Joshua Goldman, a senior majoring in physics at Cornell University, is one of 40 student winners nationwide of the prestigious Marshall Scholarship for two years of study in the United Kingdom.

Goldman, a Cornell Presidential Research Scholar, will spend the first year at Cambridge University studying applied mathematics and theoretical physics, including such topics as cosmology and string theory. He plans to complete Part III of the Mathematical Tripos, the last year of a four-year honors program for Cambridge students. The following year, he plans to study at the University of Edinburgh, Scotland, for a master's degree in condensed matter physics, the area of study in which he has concentrated at Cornell. Thereafter, he said, he plans to return to the United States to complete a doctorate in physics.

Cornell President Hunter Rawlings said: "We are very proud of Josh Goldman's earning a Marshall Scholarship. He is an exemplary Cornell student and a perfect example of a Presidential Research Scholar: He has a commitment to original research as well as to the broader cultural life of the campus."

"I'm very excited, and the response from the Cornell community has been overwhelming; I've heard from 30 people today," Goldman said after the scholarship was announced.

Goldman also received a 2001 Barry M. Goldwater Scholarship for science and mathematics in April of this year.

His research at Cornell, supervised by Robert Thorne, professor of physics, has involved the investigation of electronic and structural properties of quasi-one-dimensional conductors. He studies charge-density waves, a phenomenon bearing similarities to superconductivity. He also has worked with simulations and hardware on the CLEO particle detector at Cornell's Wilson Synchrotron Laboratory.

Goldman performs in the Cornell Percussion Ensemble and plays the piano, and has been active in civic affairs on campus, serving as president of the Society of Physics Students in 2000-01 and as vice president of Kappa Delta Rho fraternity. He is co-chair of Arts and Sciences Ambassadors, a student organization that assists in recruiting high school students to attend Cornell. This is his fifth semester as a tutor in the physics program at Cornell's Learning Strategies Center.

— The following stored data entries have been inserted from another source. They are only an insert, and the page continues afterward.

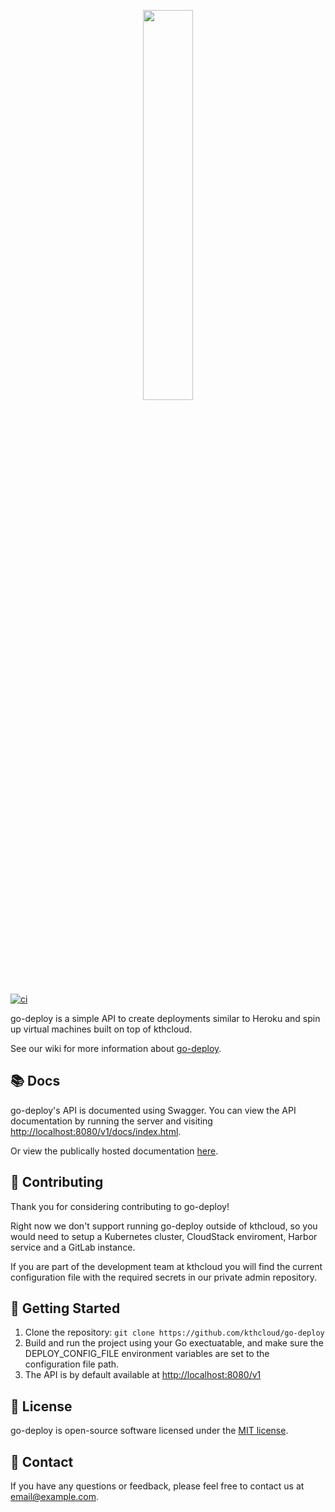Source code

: <p align="center">
  <img width=40% src="https://github.com/kthcloud/go-deploy/assets/26722370/f0e0729f-224a-4ac8-a88b-a6ed98760edd" />
</p>

[![ci](https://github.com/kthcloud/go-deploy/actions/workflows/docker-image.yml/badge.svg)](https://github.com/kthcloud/go-deploy/actions/workflows/docker-image.yml)

go-deploy is a simple API to create deployments similar to Heroku and spin up virtual machines built on top of kthcloud.

See our wiki for more information about [go-deploy](https://wiki.cloud.cbh.kth.se/index.php/Deploy).

## 📚 Docs
go-deploy's API is documented using Swagger. You can view the API documentation by running the server and visiting [http://localhost:8080/v1/docs/index.html](http://localhost:8080/deploy/v1/docs/index.html). 

Or view the publically hosted documentation [here](https://api.cloud.cbh.kth.se/deploy/v1/docs/index.html).

## 🤝 Contributing

Thank you for considering contributing to go-deploy!

Right now we don't support running go-deploy outside of kthcloud, so you would need to setup a Kubernetes cluster, CloudStack enviroment, Harbor service and a GitLab instance. 

If you are part of the development team at kthcloud you will find the current configuration file with the required secrets in our private admin repository.

## 🚀 Getting Started

1. Clone the repository: `git clone https://github.com/kthcloud/go-deploy`
2. Build and run the project using your Go exectuatable, and make sure the DEPLOY_CONFIG_FILE environment variables are set to the configuration file path.
3. The API is by default available at [http://localhost:8080/v1](http://localhost:8080/v1)

## 📝 License

go-deploy is open-source software licensed under the [MIT license](https://opensource.org/licenses/MIT).

## 📧 Contact

If you have any questions or feedback, please feel free to contact us at [email@example.com](mailto:email@example.com).

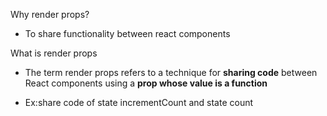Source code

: Why render props?

- To share functionality between react components

What is render props

- The term render props refers to a technique for **sharing code** between React components using a **prop whose value is a function**

- Ex:share code of state incrementCount and state count
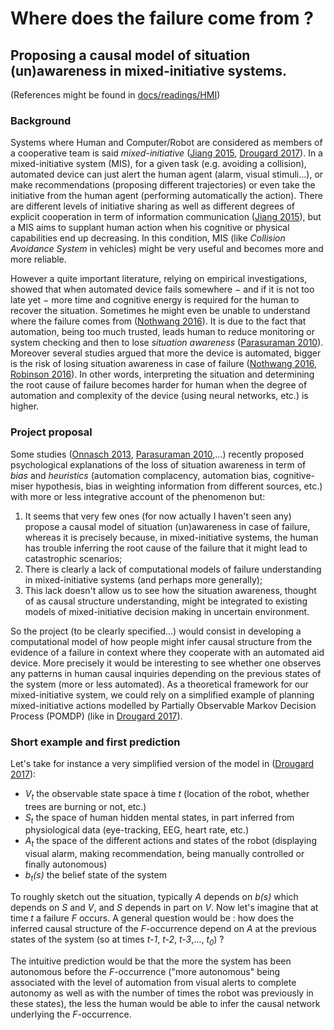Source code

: # Where does the failure come from ? 
## Proposing a causal model of situation (un)awareness in mixed-initiative systems.

(References might be found in [docs/readings/HMI](https://github.com/Sonybronx/Hypothesis_generation/tree/master/docs/readings/HMI))

### Background

Systems where Human and Computer/Robot are considered as members of a cooperative team is said _mixed-initiative_ ([Jiang 2015](https://github.com/Sonybronx/Hypothesis_generation/blob/master/docs/readings/HMI/Jiang2015_Mixed-InitiativeHuman-RobotInteraction.pdf), [Drougard 2017](https://github.com/Sonybronx/Hypothesis_generation/blob/master/docs/readings/HMI/Drougard2017_Mixed-initiativeMission%20PlanningConsideringHumanOperatorStateEstimation.pdf)). In a mixed-initiative system (MIS), for a given task (e.g. avoiding a collision), automated device can just alert the human agent (alarm, visual stimuli...), or make recommendations (proposing different trajectories) or even take the initiative from the human agent (performing automatically the action). There are different levels of initiative sharing as well as different degrees of explicit cooperation in term of information communication ([Jiang 2015](https://github.com/Sonybronx/Hypothesis_generation/blob/master/docs/readings/HMI/Jiang2015_Mixed-InitiativeHuman-RobotInteraction.pdf)), but a MIS aims to supplant human action when his cognitive or physical capabilities end up decreasing. In this condition, MIS (like _Collision Avoidance System_ in vehicles) might be very useful and becomes more and more reliable. 

However a quite important literature, relying on empirical investigations, showed that when automated device fails somewhere − and if it is not too late yet − more time and cognitive energy is required for the human to recover the situation. Sometimes he might even be unable to understand where the failure comes from ([Nothwang 2016](https://github.com/Sonybronx/Hypothesis_generation/blob/master/docs/readings/HMI/Nothwang2016_TheHumanShouldBePartOfTheControlLoop.pdf)). It is due to the fact that automation, being too much trusted, leads human to reduce monitoring or system checking and then to lose _situation awareness_ ([Parasuraman 2010](https://github.com/Sonybronx/Hypothesis_generation/blob/master/docs/readings/HMI/Parasuraman2010_ComplacencyAndBiasInHumanUseOfAutomation.pdf)).  Moreover several studies argued that more the device is automated, bigger is the risk of losing situation awareness in case of failure ([Nothwang 2016](https://github.com/Sonybronx/Hypothesis_generation/blob/master/docs/readings/HMI/Nothwang2016_TheHumanShouldBePartOfTheControlLoop.pdf), [Robinson 2016](https://github.com/Sonybronx/Hypothesis_generation/blob/master/docs/readings/HMI/Robinson2016_DegreeOfAutomationInCommandAndControl.pdf)). In other words, interpreting the situation and determining the root cause of failure becomes harder for human when the degree of automation and complexity of the device (using neural networks, etc.) is higher.

### Project proposal

Some studies ([Onnasch 2013](https://github.com/Sonybronx/Hypothesis_generation/blob/master/docs/readings/HMI/Onnasch2013_HumanPerformanceConsequencesLevelsOfAutomation.pdf), [Parasuraman 2010](https://github.com/Sonybronx/Hypothesis_generation/blob/master/docs/readings/HMI/Parasuraman2010_ComplacencyAndBiasInHumanUseOfAutomation.pdf),...) recently proposed psychological explanations of the loss of situation awareness in term of _bias_ and _heuristics_ (automation complacency, automation bias, cognitive-miser hypothesis, bias in weighting information from different sources, etc.) with more or less integrative account of the phenomenon but:

1. It seems that very few ones (for now actually I haven't seen any) propose a causal model of situation (un)awareness in case of failure, whereas it is precisely because, in mixed-initiative systems, the human has trouble inferring the root cause of the failure that it might lead to catastrophic scenarios;
2. There is clearly a lack of computational models of failure understanding in mixed-initiative systems (and perhaps more generally);
3. This lack doesn't allow us to see how the situation awareness, thought of as causal structure understanding, might be integrated to existing models of mixed-initiative decision making in uncertain environment.

So the project (to be clearly specified...) would consist in developing a computational model of how people might infer causal structure from the evidence of a failure in context where they cooperate with an automated aid device. More precisely it would be interesting to see whether one observes any patterns in human causal inquiries depending on the previous states of the system (more or less automated). As a theoretical framework for our mixed-initiative system, we could rely on a simplified example of planning mixed-initiative actions modelled by Partially Observable Markov Decision Process (POMDP) (like in [Drougard 2017](https://github.com/Sonybronx/Hypothesis_generation/blob/master/docs/readings/HMI/Drougard2017_Mixed-initiativeMission%20PlanningConsideringHumanOperatorStateEstimation.pdf)).


### Short example and first prediction

Let's take for instance a very simplified version of the model in ([Drougard 2017](https://github.com/Sonybronx/Hypothesis_generation/blob/master/docs/readings/HMI/Drougard2017_Mixed-initiativeMission%20PlanningConsideringHumanOperatorStateEstimation.pdf)): 

- _V<sub>t</sub>_  the observable state space à time _t_ (location of the robot, whether trees are burning or not, etc.)
- _S<sub>t</sub>_  the space of human hidden mental states, in part inferred from physiological data (eye-tracking, EEG, heart rate, etc.)
- _A<sub>t</sub>_  the space of the different actions and states of the robot (displaying visual alarm, making recommendation, being manually controlled or finally autonomous)
- _b<sub>t</sub>(s)_  the belief state of the system

To roughly sketch out the situation, typically _A_ depends on _b(s)_ which depends on _S_ and _V_, and _S_ depends in part on _V_. Now let's imagine that at time _t_ a failure _F_ occurs. A general question would be : how does the inferred causal structure of the _F_-occurrence depend on _A_ at the previous states of the system (so at times _t-1_, _t-2_, _t-3_,..., _t<sub>0</sub>_) ? 

The intuitive prediction would be that the more the system has been autonomous before the _F_-occurrence ("more autonomous" being associated with the level of automation from visual alerts to complete autonomy as well as with the number of times the robot was previously in these states), the less the human would be able to infer the causal network underlying the _F_-occurrence.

He is a member of the Quill and Dagger senior honor society and the Student Advisory Board of the Cornell Presidential Research Scholars program, and he served on the Stephen H. Weiss Presidential Fellows selection committee.

During summers and breaks, he has operated ground-penetrating radar for archaeological explorations, including surveys in Mexico, Italy and Honduras, with Larry Brown, Cornell professor of earth and atmospheric sciences. More recently, he spent the summer of 2001 doing research on superconductivity at the University of California, San Diego as part of the Research Experience for Undergraduates program funded by the National Science Foundation.

Goldman attended South Tahoe High School, where he was valedictorian, a National Merit finalist, an AP National Scholar and a member of the 1998 U.S. High School Physics Team. His parents, Steve and Harriet Goldman, live in South Lake Tahoe, where his father is an environmental planner for the California Tahoe Conservancy and his mother consults on group facilitation.

The Marshall Scholarship program was founded by an Act of Parliament in 1953 to commemorate the humane ideals of the European Recovery Programme (Marshall Plan) and to allow potential leaders, opinion-formers and decision-makers in the United States to gain an understanding and appreciation of British values and the British way of life. It is funded by the British government and is administered, in the United Kingdom, by the Marshall Aid Commemoration Commission and, in the United States, by the British Embassy in Washington, D.C., and by eight regional consulates-general.

This year, 12 Cornellians submitted Marshall Scholarship applications and 10 were endorsed by a faculty committee to represent Cornell to the Marshall Commission. In a typical year, the commission receives from 800 to 1,000 applications from which the 40 winners are chosen. Cornell had two winners of the Marshall Scholarship in 1999 and one in 2000. Including Goldman, 28 Cornellians have been offered the scholarship since 1962.